# 02 2500hd belt noise



## slimquinella (Jan 9, 2012)

i have a 2002 silverado2500hd and the problem is this; when i run the heater i get a belt squeak, but it's not constant. it'll happen every 5 seconds or so just a quick loud squeak, like a belt slipping. any ideas?


----------



## BlizzardBeater (Aug 29, 2010)

Are you sure that it's not the blower motor squeaking?


----------



## kashman (Jan 13, 2004)

BlizzardBeater;1420718 said:


> Are you sure that it's not the blower motor squeaking?


thats my guess they can make a nice squeal


----------



## nrplowguy (Apr 15, 2008)

The bottom bearing on the blower motor is going out so that is the noise you are hearing. Replace your blower motor.


----------



## leolkfrm (Mar 11, 2010)

check your idler pullys


----------



## slimquinella (Jan 9, 2012)

thanks for all the help guys


----------



## DeggyD (Jan 22, 2012)

Does the squeek change tone or speed when you turn on your fan faster or slower?
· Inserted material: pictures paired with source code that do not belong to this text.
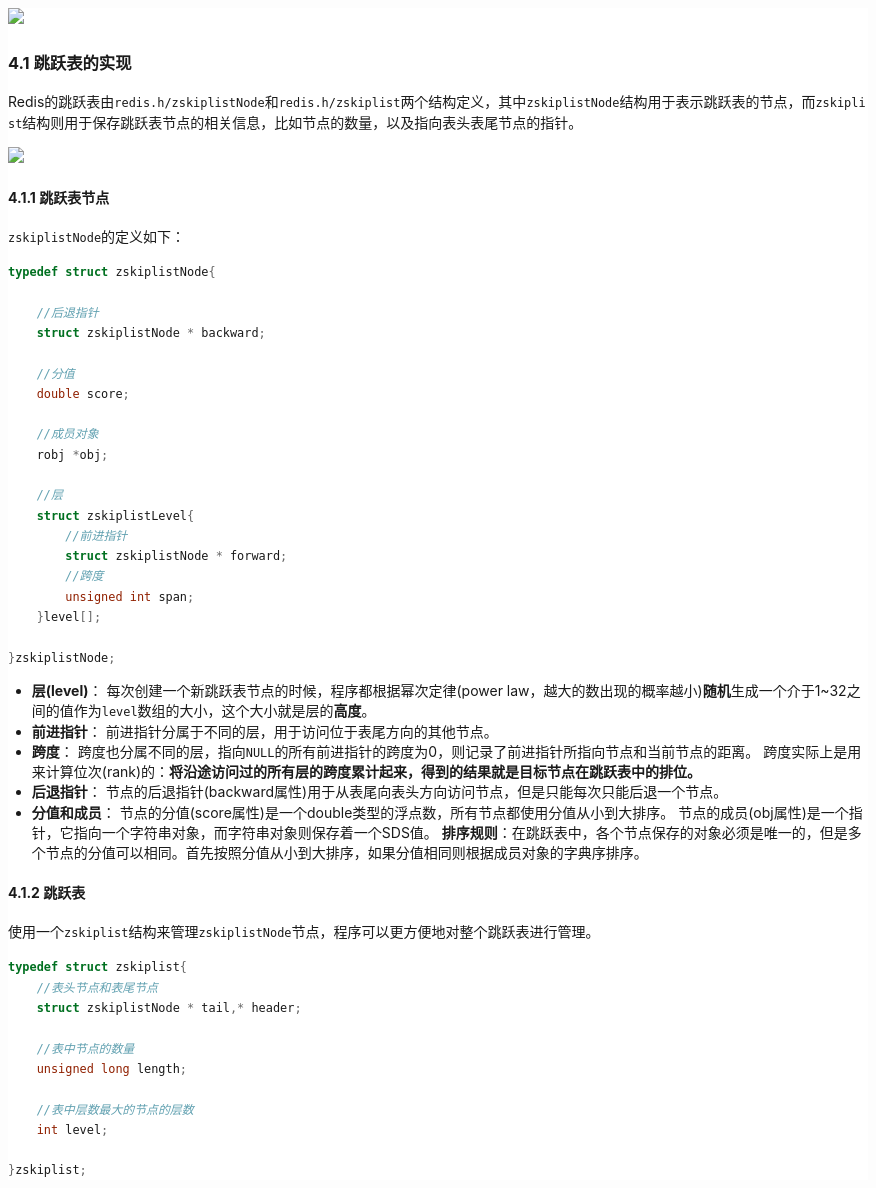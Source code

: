 ![](..\md图片\41.png)

### 4.1 跳跃表的实现
Redis的跳跃表由``redis.h/zskiplistNode``和``redis.h/zskiplist``两个结构定义，其中``zskiplistNode``结构用于表示跳跃表的节点，而``zskiplist``结构则用于保存跳跃表节点的相关信息，比如节点的数量，以及指向表头表尾节点的指针。

![](..\md图片\42.png) 

#### 4.1.1 跳跃表节点

``zskiplistNode``的定义如下：
```c
typedef struct zskiplistNode{

    //后退指针
    struct zskiplistNode * backward;

    //分值
    double score;

    //成员对象
    robj *obj;

    //层
    struct zskiplistLevel{
        //前进指针
        struct zskiplistNode * forward;
        //跨度
        unsigned int span;
    }level[];

}zskiplistNode;
```
- **层(level)**：
每次创建一个新跳跃表节点的时候，程序都根据幂次定律(power law，越大的数出现的概率越小)**随机**生成一个介于1~32之间的值作为``level``数组的大小，这个大小就是层的**高度**。
- **前进指针**：
前进指针分属于不同的层，用于访问位于表尾方向的其他节点。
- **跨度**：
跨度也分属不同的层，指向``NULL``的所有前进指针的跨度为0，则记录了前进指针所指向节点和当前节点的距离。
跨度实际上是用来计算位次(rank)的：**将沿途访问过的所有层的跨度累计起来，得到的结果就是目标节点在跳跃表中的排位。**
- **后退指针**：
节点的后退指针(backward属性)用于从表尾向表头方向访问节点，但是只能每次只能后退一个节点。
- **分值和成员**：
节点的分值(score属性)是一个double类型的浮点数，所有节点都使用分值从小到大排序。
节点的成员(obj属性)是一个指针，它指向一个字符串对象，而字符串对象则保存着一个SDS值。
**排序规则**：在跳跃表中，各个节点保存的对象必须是唯一的，但是多个节点的分值可以相同。首先按照分值从小到大排序，如果分值相同则根据成员对象的字典序排序。

#### 4.1.2 跳跃表
使用一个``zskiplist``结构来管理``zskiplistNode``节点，程序可以更方便地对整个跳跃表进行管理。
```c
typedef struct zskiplist{
    //表头节点和表尾节点
    struct zskiplistNode * tail,* header;

    //表中节点的数量
    unsigned long length;

    //表中层数最大的节点的层数
    int level;

}zskiplist;

```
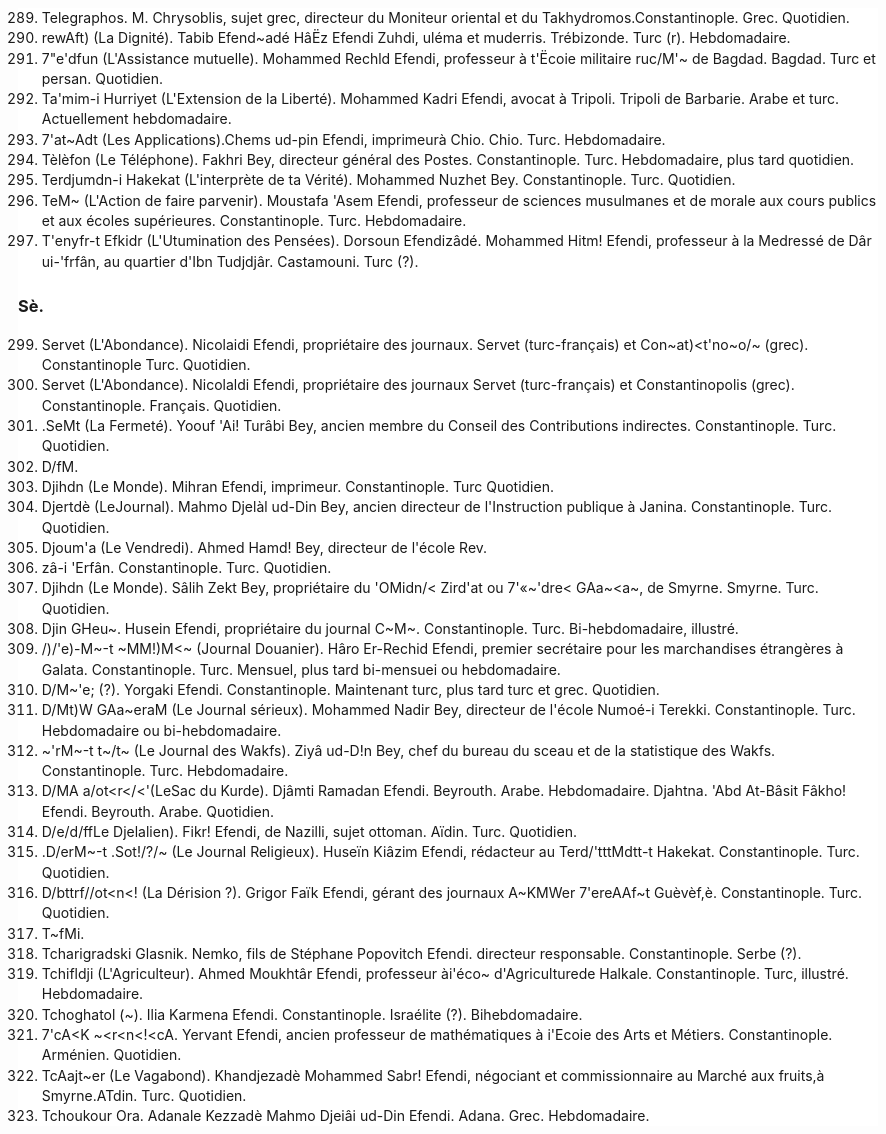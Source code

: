 289. Telegraphos. M. Chrysoblis, sujet grec, directeur du Moniteur oriental et du Takhydromos.Constantinople. Grec. Quotidien.
290. rewAft) (La Dignité). Tabib Efend~adé HâËz Efendi Zuhdi, uléma et muderris. Trébizonde. Turc (r). Hebdomadaire.
291. 7"e'dfun (L'Assistance mutuelle). Mohammed Rechld Efendi, professeur à t'Ëcoie militaire ruc/M'~ de Bagdad. Bagdad. Turc et persan. Quotidien.
292. Ta'mim-i Hurriyet (L'Extension de la Liberté). Mohammed Kadri <pb n="114"/>  Efendi, avocat à Tripoli. Tripoli de Barbarie. Arabe et turc. Actuellement hebdomadaire.
293. 7'at~Adt (Les Applications).Chems ud-pin Efendi, imprimeurà Chio. Chio. Turc. Hebdomadaire.
294. Tèlèfon (Le Téléphone). Fakhri Bey, directeur général des Postes. Constantinople. Turc. Hebdomadaire, plus tard quotidien.
296. Terdjumdn-i Hakekat (L'interprète de ta Vérité). Mohammed Nuzhet Bey. Constantinople. Turc. Quotidien.
297. TeM~ (L'Action de faire parvenir). Moustafa 'Asem Efendi, professeur de sciences musulmanes et de morale aux cours publics et aux écoles supérieures. Constantinople. Turc. Hebdomadaire.
298. T'enyfr-t Efkidr (L'Utumination des Pensées). Dorsoun Efendizâdé. Mohammed Hitm! Efendi, professeur à la Medressé de Dâr ui-'frfân, au quartier d'Ibn Tudjdjâr. Castamouni. Turc (?).

### Sè.

299. Servet (L'Abondance). Nicolaidi Efendi, propriétaire des journaux. Servet (turc-français) et Con~at)<t'no~o/~ (grec). Constantinople Turc. Quotidien.
300. Servet (L'Abondance). Nicolaldi Efendi, propriétaire des journaux Servet (turc-français) et Constantinopolis (grec). Constantinople. Français. Quotidien.
301. .SeMt (La Fermeté). Yoouf 'Ai! Turâbi Bey, ancien membre du Conseil des Contributions indirectes. Constantinople. Turc. Quotidien.
302. D/fM.
303. Djihdn (Le Monde). Mihran Efendi, imprimeur. Constantinople. Turc Quotidien.
304. Djertdè (LeJournal). Mahmo Djelàl ud-Din Bey, ancien directeur de l'Instruction publique à Janina. Constantinople. Turc. Quotidien.
305. Djoum'a (Le Vendredi). Ahmed Hamd! Bey, directeur de l'école Rev.
306. zâ-i 'Erfân. Constantinople. Turc. Quotidien.
307. Djihdn (Le Monde). Sâlih Zekt Bey, propriétaire du 'OMidn/< Zird'at ou 7'«~'dre< GAa~<a~, de Smyrne. Smyrne. Turc. Quotidien.
308. Djin GHeu~. Husein Efendi, propriétaire du journal C~M~. Constantinople. Turc. Bi-hebdomadaire, illustré.
309. /)/'e)-M~-t ~MM!)M<~ (Journal Douanier). Hâro Er-Rechid Efendi, premier secrétaire pour les marchandises étrangères à Galata. Constantinople. Turc. Mensuel, plus tard bi-mensuei ou hebdomadaire.
310. D/M~'e; (?). Yorgaki Efendi. Constantinople. Maintenant turc, plus tard turc et grec. Quotidien.
311. D/Mt)W GAa~eraM (Le Journal sérieux). Mohammed Nadir Bey, directeur de l'école Numoé-i Terekki. Constantinople. Turc. Hebdomadaire ou bi-hebdomadaire.
312. ~'rM~-t t~/t~ (Le Journal des Wakfs). Ziyâ ud-D!n Bey, chef du bureau du sceau et de la statistique des Wakfs. Constantinople. Turc. Hebdomadaire.
313. D/MA a/ot<r</<'(LeSac du Kurde). Djâmti Ramadan Efendi. Beyrouth. Arabe. Hebdomadaire. Djahtna. 'Abd At-Bâsit Fâkho! Efendi. Beyrouth. Arabe. Quotidien.
314. D/e/d/ffLe Djelalien). Fikr! Efendi, de Nazilli, sujet ottoman. Aïdin. Turc. Quotidien.
315. .D/erM~-t .Sot!/?/~ (Le Journal Religieux). Huseïn Kiâzim Efendi, rédacteur au Terd/'tttMdtt-t Hakekat. Constantinople. Turc. Quotidien.
316. D/bttrf//ot<n<! (La Dérision ?). Grigor Faïk Efendi, gérant des journaux A~KMWer 7'ereAAf~t Guèvèf,è. Constantinople. Turc. Quotidien.
317. T~fMi.
318. Tcharigradski Glasnik. Nemko, fils de Stéphane Popovitch Efendi. directeur responsable. Constantinople. Serbe (?).
319. Tchifldji (L'Agriculteur). Ahmed Moukhtâr Efendi, professeur ài'éco~ d'Agriculturede Halkale. Constantinople. Turc, illustré. Hebdomadaire.
320. Tchoghatol (~). Ilia Karmena Efendi. Constantinople. Israélite (?). Bihebdomadaire.
321. 7'cA<K ~<r<n<!<cA. Yervant Efendi, ancien professeur de mathématiques à i'Ecoie des Arts et Métiers. Constantinople. Arménien. Quotidien.
322. TcAajt~er (Le Vagabond). Khandjezadè Mohammed Sabr! Efendi, négociant et commissionnaire au Marché aux fruits,à Smyrne.ATdin. Turc. Quotidien.
323. Tchoukour Ora. Adanale Kezzadè Mahmo Djeiâi ud-Din Efendi. Adana. Grec. Hebdomadaire.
I have a '93 c2500. On low the fan doesnt make noise. On medium it sqeaks and sqeals non-stop. On high its quiet again. I've had this happen on several of my vehicles over the years.


----------



## slimquinella (Jan 9, 2012)

its the same noise like when someones belts are screaming when they start their car, but for one second
every other 5 seconds or so


----------



## najohns (Feb 22, 2008)

99 GMC and 02 Chevy do the same. Sounds like a chirp.


----------



## gd8boltman (Dec 18, 2002)

*On defrost or vent only,*

or does it do it if the location is set anywhere? Could be A/C compressor locking up? A/C compressor clutch engages when defrost or vent is on, may want to look there as well.


----------



## slimquinella (Jan 9, 2012)

haven't had the heat on lately, but i'll check for the location this weekend and see what i come up with


----------



## slimquinella (Jan 9, 2012)

quick update on this issue. i went out saturday and started the truck and turned the heat on and waited for the noise so i could track it down, nothing! no noise. i turned the heat all the way up and then tried different settings and there was nothing at all. i'll try again later on but so far it's been warm enough to drive without heat


----------



## Plowtoy (Dec 15, 2001)

The 02s have a separate belt and tension for the A/C compressor. The tensioner's are known to loose spring tension or not move real freely over time causing a stretched belt to squeal occasionally when the compressor kicks on. I have this problem on my Yukon when the conditions are real damp. I bet a new belt and tensioner will fix your problem


----------



## nathan11507 (Dec 3, 2010)

Funny how this post is up i just had the same problem with 2002 2500 avy with the 8.1. It was bad pulley on the a/c belt as well as bad idler pulley.


----------



## TMLGC (Sep 22, 2013)

I know this is an old post but very similar to what I'm experiencing. I only hear this on and off cherp when I use the defrost or AC. I unplugged the AC compressor and the noise stopped; HOWEVER, my defrost does not work quite as good and it takes much longer to defog the truck if it fogs up inside. I'm guessing since unplugging the AC compressor solved the noise that is the issue and I will need a new one? If so what is a ball park cost to have it replaced? I don't see any of the AC belts or tensioners mentioned above, there location? Thanks in advance. My truck is a 2000 Chevy 2500 w/ 6.0 but not HD.


----------



## carkey351 (Oct 18, 2010)

TMLGC;1680684 said:


> I know this is an old post but very similar to what I'm experiencing. I only hear this on and off cherp when I use the defrost or AC. I unplugged the AC compressor and the noise stopped; HOWEVER, my defrost does not work quite as good and it takes much longer to defog the truck if it fogs up inside. I'm guessing since unplugging the AC compressor solved the noise that is the issue and I will need a new one? If so what is a ball park cost to have it replaced? I don't see any of the AC belts or tensioners mentioned above, there location? Thanks in advance. My truck is a 2000 Chevy 2500 w/ 6.0 but not HD.


the squeak you are hearing is the A/C tensioner/belt. they are very often overlooked in normal maintenance. it is a seperate belt and tensioner. probably $60-80 to replace both. Less if you shop around. changes out like the main serpintine, pretty easy really. Mine drove me nuts on a 900 mile trip, a squeak every 5secs is annoying....


----------



## chevyzrule810 (Oct 5, 2010)

I had a similar problem on my 2006 2500hd.I ended up changing the idler pulley (one bolt ) and the a/c and serpentine belts


----------



## TMLGC (Sep 22, 2013)

Thank you very much. I now see the belt and tensioner down there behind the main drive belt. I never even knew the 2nd AC belt was there.  But that is what this is for. The truck is due for inspection next month and I will have both replaced. I'm sure that is what it is as the AC still blows out nice and cold.


----------